What happens to your markers? A look inside the Space Warps Analysis Pipeline
Once you hit the big “Next” button, you’re moving on to a new image of the deep night sky – but what happens to the marker you just placed? And you may have noticed us in Talk commenting that each image is seen by about ten people – so what happens to all of those markers? In this post we take you inside the Space Warps Analysis Pipeline, where your markers, get interpreted and translated into image classifications and eventually, lens discoveries.

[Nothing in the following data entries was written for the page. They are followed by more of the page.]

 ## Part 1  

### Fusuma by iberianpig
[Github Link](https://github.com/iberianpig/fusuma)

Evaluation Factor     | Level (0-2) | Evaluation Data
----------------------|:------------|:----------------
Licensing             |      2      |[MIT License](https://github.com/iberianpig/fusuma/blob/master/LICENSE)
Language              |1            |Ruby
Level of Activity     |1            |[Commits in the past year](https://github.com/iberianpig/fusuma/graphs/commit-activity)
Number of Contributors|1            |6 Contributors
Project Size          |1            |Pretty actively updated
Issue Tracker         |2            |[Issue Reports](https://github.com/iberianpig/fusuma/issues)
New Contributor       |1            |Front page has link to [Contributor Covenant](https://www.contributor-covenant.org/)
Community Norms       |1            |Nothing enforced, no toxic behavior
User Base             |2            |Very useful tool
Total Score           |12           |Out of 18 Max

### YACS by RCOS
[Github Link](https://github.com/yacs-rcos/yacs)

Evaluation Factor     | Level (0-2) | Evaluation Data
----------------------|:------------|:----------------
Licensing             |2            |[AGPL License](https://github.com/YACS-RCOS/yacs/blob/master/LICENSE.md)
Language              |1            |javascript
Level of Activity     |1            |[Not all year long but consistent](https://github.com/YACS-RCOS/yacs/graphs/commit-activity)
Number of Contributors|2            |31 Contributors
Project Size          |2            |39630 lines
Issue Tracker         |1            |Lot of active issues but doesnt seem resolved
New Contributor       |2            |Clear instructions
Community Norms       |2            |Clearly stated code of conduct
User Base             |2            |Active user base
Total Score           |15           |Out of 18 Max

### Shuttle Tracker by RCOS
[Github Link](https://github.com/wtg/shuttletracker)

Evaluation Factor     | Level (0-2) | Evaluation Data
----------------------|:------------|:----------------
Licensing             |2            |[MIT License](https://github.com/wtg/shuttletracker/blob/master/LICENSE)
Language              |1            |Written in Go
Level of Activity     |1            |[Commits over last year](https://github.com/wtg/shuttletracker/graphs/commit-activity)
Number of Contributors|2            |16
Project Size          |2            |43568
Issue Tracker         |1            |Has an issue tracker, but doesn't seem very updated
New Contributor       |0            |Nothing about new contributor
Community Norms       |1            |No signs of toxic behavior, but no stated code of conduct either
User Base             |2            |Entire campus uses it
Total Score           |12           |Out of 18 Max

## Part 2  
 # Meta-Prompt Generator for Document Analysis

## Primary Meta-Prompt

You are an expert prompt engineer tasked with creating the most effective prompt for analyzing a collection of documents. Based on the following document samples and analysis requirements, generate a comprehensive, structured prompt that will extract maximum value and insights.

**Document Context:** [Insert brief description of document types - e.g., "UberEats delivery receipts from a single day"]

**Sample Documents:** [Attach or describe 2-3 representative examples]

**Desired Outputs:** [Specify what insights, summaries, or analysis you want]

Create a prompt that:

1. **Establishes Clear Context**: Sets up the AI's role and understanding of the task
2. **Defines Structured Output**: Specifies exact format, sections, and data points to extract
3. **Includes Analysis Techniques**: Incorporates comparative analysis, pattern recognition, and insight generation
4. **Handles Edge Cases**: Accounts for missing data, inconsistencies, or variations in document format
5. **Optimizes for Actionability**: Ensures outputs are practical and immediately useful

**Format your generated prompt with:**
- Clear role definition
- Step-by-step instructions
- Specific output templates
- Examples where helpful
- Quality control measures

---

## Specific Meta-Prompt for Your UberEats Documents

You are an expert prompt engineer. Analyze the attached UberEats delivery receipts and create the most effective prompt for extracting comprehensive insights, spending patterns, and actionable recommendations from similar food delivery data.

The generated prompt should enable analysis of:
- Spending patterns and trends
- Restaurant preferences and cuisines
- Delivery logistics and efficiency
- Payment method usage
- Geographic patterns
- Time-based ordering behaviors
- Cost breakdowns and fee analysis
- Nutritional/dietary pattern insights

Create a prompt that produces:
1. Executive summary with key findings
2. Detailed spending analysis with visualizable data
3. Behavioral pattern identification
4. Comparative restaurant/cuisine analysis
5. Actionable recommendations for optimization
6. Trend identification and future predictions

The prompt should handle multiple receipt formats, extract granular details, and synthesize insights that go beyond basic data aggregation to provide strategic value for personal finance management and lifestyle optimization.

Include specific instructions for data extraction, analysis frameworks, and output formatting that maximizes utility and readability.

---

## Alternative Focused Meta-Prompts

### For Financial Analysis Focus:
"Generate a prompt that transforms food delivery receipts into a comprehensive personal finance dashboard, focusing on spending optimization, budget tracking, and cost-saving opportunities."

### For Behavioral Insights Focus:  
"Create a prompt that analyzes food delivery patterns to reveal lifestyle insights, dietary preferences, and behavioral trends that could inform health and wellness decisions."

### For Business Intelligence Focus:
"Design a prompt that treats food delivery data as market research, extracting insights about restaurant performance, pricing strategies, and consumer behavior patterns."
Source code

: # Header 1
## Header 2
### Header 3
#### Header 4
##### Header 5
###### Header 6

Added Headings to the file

The marker positions are automatically stored in a database which is then copied and sent to the Science Team every morning for analysis. The first problem we have to face at Space Warps is the same one we run into in life every day – namely, that we are only human, and we make mistakes. Lots of them! If we were all perfect, then the Space Warps analysis would be easy, and the CFHTLS project would be done by now. Instead though, we have to allow for mistakes – mistakes that we make when we’ve done hundreds of images tonight already and we’re tired, or mistakes we make because we didn’t realise what we were supposed to be looking for, or mistakes we make – well, you know how it goes. We all make mistakes! And it means that there’s a lot of uncertainty encoded in the Space Warps database.
What we can do to cope with this uncertainty is simply to allow for it. It’s OK to make mistakes at Space Warps! Other people will see the same images and make up for them. What we do is try and understand what each volunteer is good at: Spotting lenses? Or rejecting images that don’t contain lenses? We do this by using the information that we have about how often each volunteer gets images “right”, so that when a new image comes along, we can estimate the probability that they got it “right” that time. This information has to come from the few images where we do actually know “the right answer” – the training images. Each time you classify a training image, the database records whether you spotted the sim or caught the empty image, and the analysis software uses this information to estimate how likely you are to be right about a new, unseen survey image. But this estimation process also introduces uncertainty, which we also have to cope with!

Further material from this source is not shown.